Analysis of RNA flexibility by scanning force spectroscopy

Michael Bonin; Rong Zhu; Yvonne Klaue; Jürgen Oberstrass; Egbert Oesterschulze; Wolfgang Nellen

doi:10.1093/nar/gnf080

. 2002 Aug 15;30(16):e81. doi: 10.1093/nar/gnf080

Analysis of RNA flexibility by scanning force spectroscopy

Michael Bonin, Rong Zhu ¹, Yvonne Klaue, Jürgen Oberstrass, Egbert Oesterschulze ¹, Wolfgang Nellen ^a

PMCID: PMC134254 PMID: 12177309

Abstract

Scanning force spectroscopy was used to measure the mechanical properties of double stranded RNA molecules in comparison with DNA. We find that, similar to the B–S transition in DNA, RNA molecules are stretched from the assumed A′ conformation to a stretched conformation by applying a defined force (plateau force). The force depends on the G + C content of the RNA and is distinct from that required for the B–S transition of a homologous DNA molecule. After the conformational change, DNA can be further extended by a factor of 0.7 ± 0.2 (S-factor) before melting occurs and the binding of the molecule to the cantilever is finally disrupted. For RNA, the S-factor was higher (1.0 ± 0.2) and more variable. Experiments to measure secondary structures in single stranded RNA yielded a large number of different force-distance curves, suggesting disruption and stretching of various secondary structures. Oriented attachment of the molecules to the substrate, a defined pick-up point and an increased resolution of the instrument could provide the means to analyse RNA secondary structures by scanning force spectroscopy.

INTRODUCTION

For the measurement of interaction forces in biological molecules, scanning force spectroscopy (SFS) has become increasingly important. Biochemical methods allow for the determination of association and dissociation constants but binding forces cannot be investigated. Alternative methods are the use of optical tweezers (1,2) and magnetic micro particles (3–5).

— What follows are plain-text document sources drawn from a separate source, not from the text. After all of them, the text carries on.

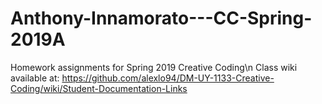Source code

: # Anthony-Innamorato---CC-Spring-2019A
Homework assignments for Spring 2019 Creative Coding\n
Class wiki available at: https://github.com/alexlo94/DM-UY-1133-Creative-Coding/wiki/Student-Documentation-Links
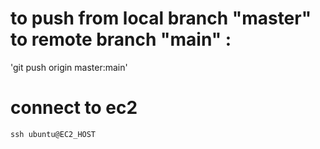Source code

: 
# to push from local branch "master" to remote branch "main" :
'git push origin master:main'
# connect to ec2
    ssh ubuntu@EC2_HOST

Recent experiments have determined binding forces for biotin–avidin interaction (6), forces within secondary structures of titin (7) and hybridization forces in small RNA molecules (2). Even forces generated by cell adhesion molecules on a living cell have been measured (8).

The physical properties of DNA have been extensively examined but only in 1996, when Cluzel et al. (9) and Smith et al. (10) independently discovered the S-form of DNA: applying a force of ∼65 pN, B-form DNA is cooperatively stretched and can then be further elongated by a factor of ∼1.7 almost without applying any further forces. Rief et al. (11) confirmed this by SFS and detected a further cooperative transition at 200 and 300 pN which was interpreted as melting of the DNA and separation of the strands.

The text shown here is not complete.